A new desalination plant built in the remote north-west of South Australia is seeing SA Water deliver on its commitment to provide water to its customers across the state.

Serving the 220 people of Kaltjiti, an Aboriginal community on the Aṉangu Pitjantjatjara Yankunytjatjara (APY) Lands, the upgraded reverse-osmosis plant uses updated technology to deliver up to 120,000 litres of high-quality drinking water each day.

“Technology advances over the years, so we are using some more modern equipment, but like its predecessor, the new plant is still powered by solar panels and some battery storage,” said Clare Hesketh, Media Relations Manager at SA Water.

“It's also still using reverse-osmosis technology to remove impurities like high levels of naturally occurring salinity, which is pretty common in large groundwater sources.
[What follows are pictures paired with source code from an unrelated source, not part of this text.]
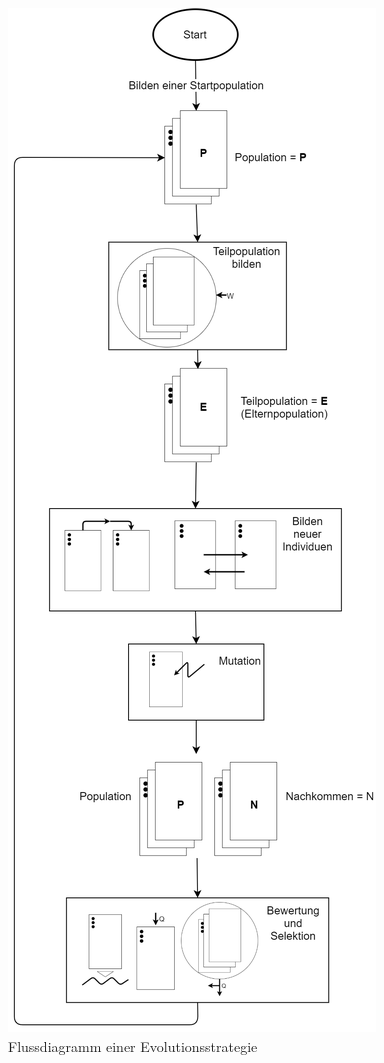 \begin{figure}[!htb]
	\centering
	\includegraphics[height=\textheight, keepaspectratio]{img/typisches_aussehen/es_grafik.png}
	\caption{Flussdiagramm einer Evolutionsstrategie}
	\label{fig:flowchart_es}
\end{figure}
The Kaltjiti desalination plant sources its water from groundwater, as do a lot of our remotely located desalination plants.”

Although the use of solar panels and batteries ensure the plant can be reliably operated and maintained in this remote area, Hesketh acknowledged the power source did introduce some complexities.
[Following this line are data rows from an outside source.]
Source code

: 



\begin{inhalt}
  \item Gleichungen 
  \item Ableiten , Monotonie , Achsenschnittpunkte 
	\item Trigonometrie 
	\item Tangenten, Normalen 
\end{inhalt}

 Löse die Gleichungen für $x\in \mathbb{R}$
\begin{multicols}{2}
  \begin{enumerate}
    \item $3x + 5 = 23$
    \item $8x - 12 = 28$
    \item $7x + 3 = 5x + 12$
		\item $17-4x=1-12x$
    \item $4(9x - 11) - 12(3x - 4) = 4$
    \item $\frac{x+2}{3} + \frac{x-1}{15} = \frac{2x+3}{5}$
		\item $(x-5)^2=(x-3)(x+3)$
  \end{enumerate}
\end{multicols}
“There's a lot of challenges when it comes to operating remotely located infrastructure. Although a lot of sunlight can be a good thing in terms of trying to power solar panels, it can also be a bit difficult,” she said.

“Along with general reliance on very small-scale electricity generation in remote areas, like the APY Lands, it can present some issues when it comes to designing and then making sure we can maintain infrastructure in those areas.”

Remote control

Those efforts are helped by the utility’s ability to monitor the equipment from as far away as Adelaide.

“We are able to continue operating different infrastructure reliably and sustainably through the use of renewable energy as well as the ability to remotely control, operate and monitor the performances of those plants,” Hesketh said.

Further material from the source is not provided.